Valores aceitáveis para cada uma das demais análises são balizados pela literatura. Segundo recomendações de Hair et al. (1998), itens com comunalidades (percentagem da variância do item restituída pela solução final) inferiores a 0,5 devem ser retirados. O Alfa de Cronbach será considerado aceitável a partir de 0,60, de acordo com as recomendações do autor para estudos exploratórios. Para as correlações item-total um mínimo de 0,50 foi considerado (DeVellis, 1991; Hair et al., 1998). O critério de corte para a correlação item-item máxima entre duas variáveis foi de 0,80 (Kline, 1998).

PRIMEIRO ESTUDO

Levando-se em consideração os procedimentos explicitados anteriormente, a primeira versão da escala, aplicada à primeira amostra e submetida à EFA, é apresentada a seguir. Nove fatores são responsáveis por representar 67,32% da variância explicada, sendo que a medida KMO de adequação da amostra ficou em 0,862.

Segundo Hair et al. (1998), o mínimo de carga fatorial que uma variável deve carregar em algum fator para ser significante em uma amostra em torno de 200 respondentes é de 0,4, valor adotado neste estudo. Para a realização dos testes de confiabilidade e de correlações alguns dos indicadores apresentados foram reagrupados de acordo com sua coerência conceitual e suas cargas fatoriais. A Tabela 1 apresenta os resultados da EFA, por meio de suas cargas fatoriais e suas comunalidades, anteriormente à realização desses ajustes.

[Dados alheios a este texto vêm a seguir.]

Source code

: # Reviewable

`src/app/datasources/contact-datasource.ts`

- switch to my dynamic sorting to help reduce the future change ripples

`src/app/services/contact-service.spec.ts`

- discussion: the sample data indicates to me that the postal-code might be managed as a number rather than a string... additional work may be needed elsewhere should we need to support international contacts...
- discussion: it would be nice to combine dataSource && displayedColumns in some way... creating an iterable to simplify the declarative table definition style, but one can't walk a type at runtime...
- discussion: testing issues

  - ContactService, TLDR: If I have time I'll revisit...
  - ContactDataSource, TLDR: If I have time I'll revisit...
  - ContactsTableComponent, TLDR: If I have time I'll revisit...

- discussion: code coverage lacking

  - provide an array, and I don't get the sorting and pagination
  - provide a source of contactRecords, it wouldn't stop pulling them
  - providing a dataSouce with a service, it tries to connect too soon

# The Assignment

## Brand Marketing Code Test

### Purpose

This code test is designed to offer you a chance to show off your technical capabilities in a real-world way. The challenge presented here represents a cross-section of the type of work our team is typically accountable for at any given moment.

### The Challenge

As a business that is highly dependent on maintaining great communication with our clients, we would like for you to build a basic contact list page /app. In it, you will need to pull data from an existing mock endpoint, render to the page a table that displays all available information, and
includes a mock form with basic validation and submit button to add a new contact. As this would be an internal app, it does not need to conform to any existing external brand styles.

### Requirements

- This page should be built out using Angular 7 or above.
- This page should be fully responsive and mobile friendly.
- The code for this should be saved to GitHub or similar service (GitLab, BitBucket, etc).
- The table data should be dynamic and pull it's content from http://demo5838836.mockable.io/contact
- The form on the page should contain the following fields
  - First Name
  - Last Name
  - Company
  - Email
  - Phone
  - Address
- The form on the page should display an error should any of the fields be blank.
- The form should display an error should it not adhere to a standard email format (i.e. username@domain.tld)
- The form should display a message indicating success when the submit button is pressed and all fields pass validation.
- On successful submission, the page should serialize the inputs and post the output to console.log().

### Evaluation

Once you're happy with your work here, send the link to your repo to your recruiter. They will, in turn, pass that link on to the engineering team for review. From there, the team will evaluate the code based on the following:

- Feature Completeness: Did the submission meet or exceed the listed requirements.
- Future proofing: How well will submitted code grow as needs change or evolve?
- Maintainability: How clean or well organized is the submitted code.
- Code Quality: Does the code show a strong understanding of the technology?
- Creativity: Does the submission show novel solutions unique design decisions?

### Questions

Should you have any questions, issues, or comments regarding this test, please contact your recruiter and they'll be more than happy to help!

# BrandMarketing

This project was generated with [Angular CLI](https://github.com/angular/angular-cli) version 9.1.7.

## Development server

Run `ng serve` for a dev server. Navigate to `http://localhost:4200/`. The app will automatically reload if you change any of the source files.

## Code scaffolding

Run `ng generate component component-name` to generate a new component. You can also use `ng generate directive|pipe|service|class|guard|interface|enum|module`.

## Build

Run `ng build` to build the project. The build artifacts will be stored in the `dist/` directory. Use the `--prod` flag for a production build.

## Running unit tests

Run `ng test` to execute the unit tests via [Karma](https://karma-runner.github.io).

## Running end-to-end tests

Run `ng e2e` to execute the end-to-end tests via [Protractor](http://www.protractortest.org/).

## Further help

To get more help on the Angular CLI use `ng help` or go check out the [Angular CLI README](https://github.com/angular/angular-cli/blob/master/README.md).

De acordo com as explanações anteriores, as variáveis V13, V14 e V16 foram agrupadas junto ao Fator 1, pois possuíam cargas altas nesse fator (0,459; 0,501 e 0,419, respectivamente) e maior relação teórica com o fator. Pela mesma razão, o item V35 foi agrupado junto ao Fator 4, com carga de 0,463. Outros dois itens foram reagrupados, devido à correlação conceitual e por estarem sozinhos em um fator. Assim, a variável V38 foi agrupada ao Fator 7 e a variável V20 ao Fator 2.

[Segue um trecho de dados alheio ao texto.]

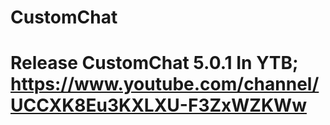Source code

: # CustomChat
# Release CustomChat 5.0.1 In YTB; https://www.youtube.com/channel/UCCXK8Eu3KXLXU-F3ZxWZKWw
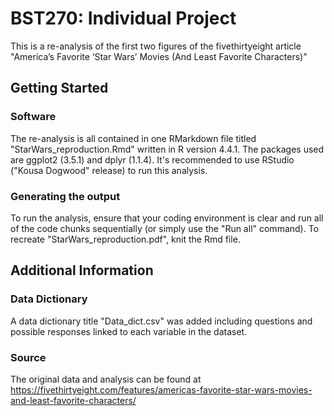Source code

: # BST270: Individual Project 
This is a re-analysis of the first two figures of the  fivethirtyeight article "America’s Favorite ‘Star Wars’ Movies 
(And Least Favorite Characters)"

## Getting Started

### Software
The re-analysis is all contained in one RMarkdown file titled "StarWars_reproduction.Rmd" written in R version 4.4.1. 
The packages used are ggplot2 (3.5.1) and dplyr (1.1.4). It's recommended to use RStudio ("Kousa Dogwood" release)
to run this analysis. 

### Generating the output
To run the analysis, ensure that your coding environment is clear and run all of the code chunks sequentially (or simply
use the "Run all" command). To recreate "StarWars_reproduction.pdf", knit the Rmd file. 

## Additional Information

### Data Dictionary
A data dictionary title "Data_dict.csv" was added including questions and possible responses linked to each variable in 
the dataset. 

### Source
The original data and analysis can be found at 
https://fivethirtyeight.com/features/americas-favorite-star-wars-movies-and-least-favorite-characters/

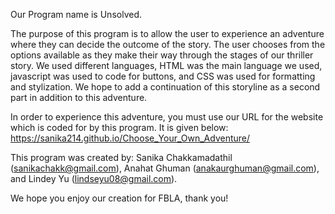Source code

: Our Program name is Unsolved. 

The purpose of this program is to allow the user to experience an adventure where they can decide the outcome of the story. The user chooses from the options available as they make their way through the stages of our thriller story. We used different languages, HTML was the main language we used, javascript was used to code for buttons, and CSS was used for formatting and stylization. 
We hope to add a continuation of this storyline as a second part in addition to this adventure. 

In order to experience this adventure, you must use our URL for the website which is coded for by this program. 
It is given below: 
https://sanika214.github.io/Choose_Your_Own_Adventure/ 

This program was created by: Sanika Chakkamadathil (sanikachakk@gmail.com), Anahat Ghuman (anakaurghuman@gmail.com), and Lindey Yu (lindseyu08@gmail.com). 

We hope you enjoy our creation for FBLA, thank you!
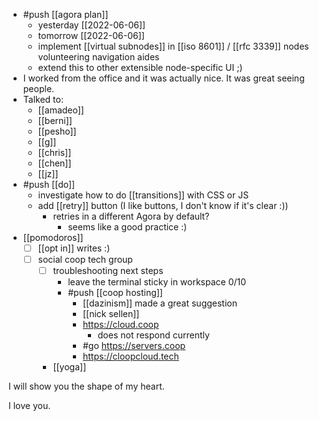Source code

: - #push [[agora plan]]
  - yesterday [[2022-06-06]]
  - tomorrow [[2022-06-06]]
  - implement [[virtual subnodes]] in [[iso 8601]] / [[rfc 3339]] nodes volunteering navigation aides
  - extend this to other extensible node-specific UI ;)
- I worked from the office and it was actually nice. It was great seeing people.
- Talked to:
  - [[amadeo]]
  - [[berni]]
  - [[pesho]]
  - [[g]]
  - [[chris]]
  - [[chen]]
  - [[jz]]
- #push [[do]]
  - investigate how to do [[transitions]] with CSS or JS
  - add [[retry]] button (I like buttons, I don't know if it's clear :))
    - retries in a different Agora by default?
      - seems like a good practice :)
- [[pomodoros]]
  - [ ] [[opt in]] writes :)
  - [ ] social coop tech group
    - [ ] troubleshooting next steps
      - leave the terminal sticky in workspace 0/10
      - #push [[coop hosting]]
        - [[dazinism]] made a great suggestion
        - [[nick sellen]]
        - https://cloud.coop
          - does not respond currently
        - #go https://servers.coop
        - https://cloopcloud.tech
    - [[yoga]]

I will show you the shape of my heart.

I love you.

Feitas as análises de confiabilidade e de correlações e, levando-se em consideração o resultado da EFA, decidiu-se pela eliminação de algumas variáveis. Assim, no Fator 1 eliminaram-se as variáveis V4 - carga fatorial: 0,356; V5 e V10 por entender-se que essas duas variáveis poderiam ser confusas na percepção do respondente. Na análise do Fator 2, três itens apresentaram baixas correlações item-total: V18, V20 e V26 com correlações de 0,2892; 0,4423 e 0,4822, respectivamente. Pode-se perceber também que os itens V18 e V26 já tinham apresentado cargas inferiores a 0,5 na análise fatorial. Assim, esses dois itens foram retirados; porém, devido à percepção de que a padronização, medida pelo item V18, não estava sendo bem compreendida na sua relação com o encantamento, inseriu-se novo item denominado " recebi um produto/serviço personalizado" com o mesmo código de variável para o segundo estudo.

No Fator 5 o Alfa de Cronbach ficou em 0,5964, os indicadores V6, V9 e V36 apresentaram correlações item-total insuficientes (0,4488; 0,3808 e 0,3892, respectivamente). Uma vez que os itens não estavam associados fortemente (carga acima de 0,4) a nenhum outro fator da escala, e devido a apresentarem-se confusos quanto à sua necessidade para a formação do encantamento, optou-se por eliminá-los. Os itens referentes ao Fator 6 apresentaram comportamento totalmente impróprio na análise de confiabilidade, tendo correlações item-total extremamente baixas e negativas. Assim, decidiu-se pela exclusão do item V27 e pela manutenção do item V37, para verificar se haveria mudança no seu comportamento na próxima coleta de dados.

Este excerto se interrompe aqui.